Touching the Duke was like laying her hand on the skin of running water: she felt a faint resistance, a surface tension, and a strong sense of moving power underneath. Without realizing it, she brought her other hand to his other shoulder. She felt within herself the same moving power that she sensed in the Duke, although in her it ran swifter, lighter. She tried to bring the two powers together.

At first it seemed that the surface between them thickened, resisting. The Duke’s rhythm slowed and cooled, as if some moving liquid stiffened into stone. But her plea to the High Lord and Gird brought a vision of movement, of sinking through the surface as a hand sinks in water. She let herself drift deeper. In that thicker substance, that cooling stream, she loosed her own fiery essence, the flames that had danced deep within since the night of the Kuakgan’s magic fire.

Slowly the Duke responded. Whatever the flow might be, it flowed more swiftly—it moved lightly on its way, with returning joy. Paks followed the flow, to find a source of stagnation—some evil essence. She felt herself touch it, and it dissolved, running away, overtaken by her flame, and then gone. With that, the Duke’s body swung back to its own balance. She felt the restored health, and the rejection, at the same instant, and pulled herself back into her own body just ahead of it.

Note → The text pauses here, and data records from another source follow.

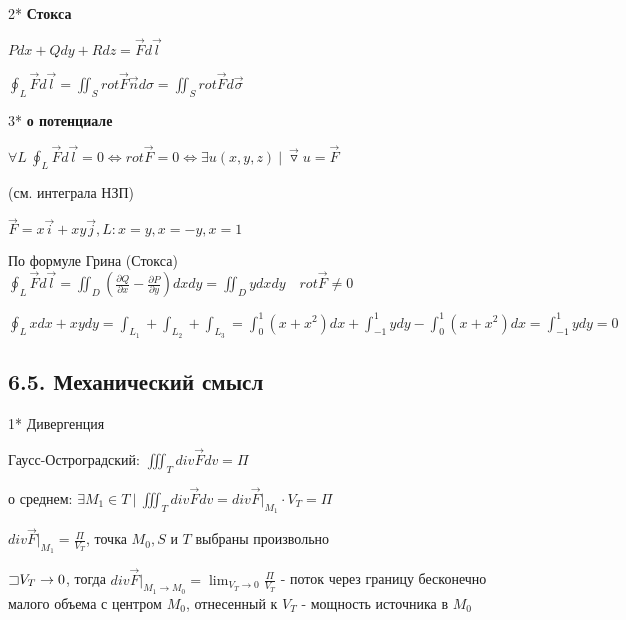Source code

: \documentclass[12pt]{article}
\begin{document}
    2* \textbf{Стокса}

    $Pdx + Qdy + Rdz = \overrightarrow{F}d\overrightarrow{l}$

    $\oint_L \overrightarrow{F}d\overrightarrow{l} = \iint_S rot \overrightarrow{F} \overrightarrow{n} d\sigma = \iint_S rot \overrightarrow{F} d\overrightarrow{\sigma}$

    \mediumvspace

    \hypertarget{theoremaboutpotentialinvectorform}{}

    3* \textbf{\Ths о потенциале}

    $\forall L \ \oint_L \overrightarrow{F}d\overrightarrow{l} = 0 \Longleftrightarrow rot \overrightarrow{F} = 0 \Longleftrightarrow \exists u(x, y, z) \ | \ \overrightarrow{\triangledown} u = \overrightarrow{F}$

    (см. \Ths интеграла НЗП)

    \Ex $\overrightarrow{F} = x\overrightarrow{i} + xy \overrightarrow{j}, L: x = y, x = -y, x = 1$

    По формуле Грина (Стокса) $\oint_L \overrightarrow{F} d\overrightarrow{l} = \iint_{D} \left(\frac{\partial Q}{\partial x} - \frac{\partial P}{\partial y}\right) dxdy =
    \iint_D y dxdy \quad rot \overrightarrow{F} \neq 0$

    $\oint_L xdx + xydy = \int_{L_1} + \int_{L_2} + \int_{L_3} = \int_0^1 (x + x^2) dx + \int_{-1}^1 y dy - \int_0^1 (x + x^2) dx = \int_{-1}^1 y dy = 0$

    \subsection{6.5. Механический смысл}

    \hypertarget{divergencemechanicalmeaning}{}

    1* Дивергенция

    Гаусс-Остроградский: $\iiint_T div \overrightarrow{F} dv = \Pi$

    \Ths о среднем: $\exists M_1 \in T \ | \ \iiint_T div \overrightarrow{F} dv = div \overrightarrow{F} \Big|_{M_1} \cdot V_T = \Pi$

    $div \overrightarrow{F} \Big|_{M_1} = \frac{\Pi}{V_T}$, точка $M_0, S$ и $T$ выбраны произвольно

    $\mathord{\sqsupset} V_T \to 0$, тогда $div \overrightarrow{F} \Big|_{M_1 \to M_0} = \lim_{V_T \to 0} \frac{\Pi}{V_T}$ - поток через границу бесконечно малого объема с центром $M_0$, отнесенный к $V_T$ - мощность источника в $M_0$
\end{document}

His eyes were open. Blank for a moment, then fully aware: startled and intent all at once. Paks stepped back, shaken by her gift. Simmitt stared at her. They all did. The room’s light was golden from lamps; her spell-light had disappeared.

“What—?” The Duke had his head up now, raking the room with his glance. His hand lay over his ribs, where the dagger had gone in.

“My lord, it was Venner—”

“This so-called lady—”

“Paks was the only one who could—”

“Quiet.” Arcolin’s voice cut through them, and brought order. “Cracolnya, Valichi—guard her: nothing else. My lord Duke, it seems your steward was a traitor of some sort. Paks has killed him. The rest of us were somehow spellbound, unable to move, though we heard enough. Kessim is dead. And that—” he paused and glared at Arvys.

“She stabbed me,” said the Duke calmly. “I remember that. Some kind of argument, and then darkness, and then I felt a blade in my side.” He sat up on the edge of the table, and looked down at the blood that streaked his skin and clothes. “Heh. No mark now. Who had the healing potion so handy?” He looked at Visanior and Simmitt.